→ **Work instruction**
From the listing below, tally the lines that include "layer". Return only the total.

→ **Exercise data**
========================================================================
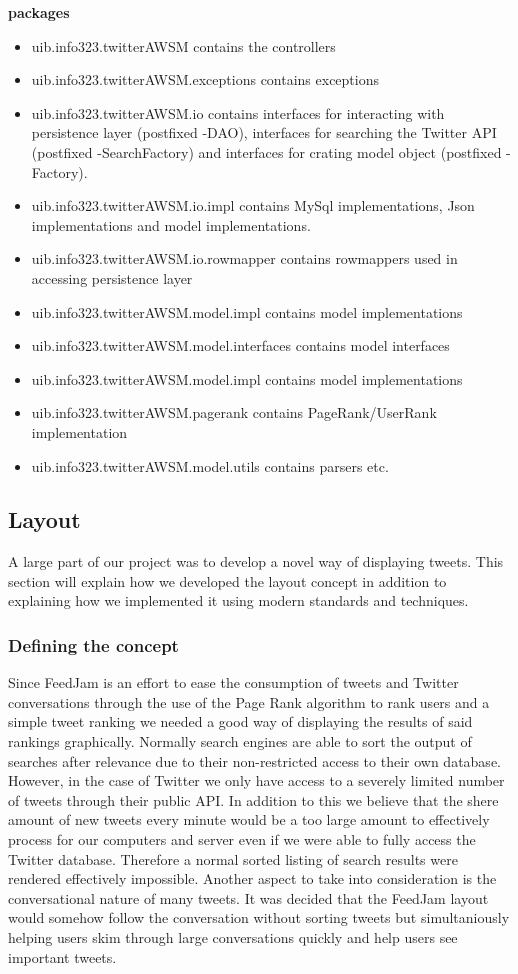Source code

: {\bf packages}
\begin{itemize}
  \item uib.info323.twitterAWSM contains the controllers
  \item uib.info323.twitterAWSM.exceptions contains exceptions
  \item uib.info323.twitterAWSM.io contains interfaces for interacting with persistence layer (postfixed -DAO), interfaces for searching the Twitter API (postfixed -SearchFactory) and interfaces for crating model object (postfixed -Factory).
  \item uib.info323.twitterAWSM.io.impl contains MySql implementations, Json implementations and model implementations. 
  \item uib.info323.twitterAWSM.io.rowmapper contains rowmappers used in accessing persistence layer
  \item uib.info323.twitterAWSM.model.impl contains model implementations
  \item uib.info323.twitterAWSM.model.interfaces contains model interfaces
  \item uib.info323.twitterAWSM.model.impl contains model implementations
  \item uib.info323.twitterAWSM.pagerank contains PageRank/UserRank implementation
  \item uib.info323.twitterAWSM.model.utils contains parsers etc.
\end{itemize}


\subsection{Layout} %
A large part of our project was to develop a novel way of displaying tweets. This section will explain how we developed the layout concept in addition to explaining how we implemented it using modern standards and techniques.

\subsubsection{Defining the concept}
Since FeedJam is an effort to ease the consumption of tweets and Twitter conversations through the use of the Page Rank algorithm to rank users and a simple tweet ranking we needed a good way of displaying the results of said rankings graphically. Normally search engines are able to sort the output of searches after relevance due to their non-restricted access to their own database. However, in the case of Twitter we only have access to a severely limited number of tweets through their public API. In addition to this we believe that the shere amount of new tweets every minute would be a too large amount to effectively process for our computers and server even if we were able to fully access the Twitter database. Therefore a normal sorted listing of search results were rendered effectively impossible. Another aspect to take into consideration is the conversational nature of many tweets. It was decided that the FeedJam layout would somehow follow the conversation without sorting tweets but simultaniously helping users skim through large conversations quickly and help users see important tweets.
========================================================================
→ **Your solution**
2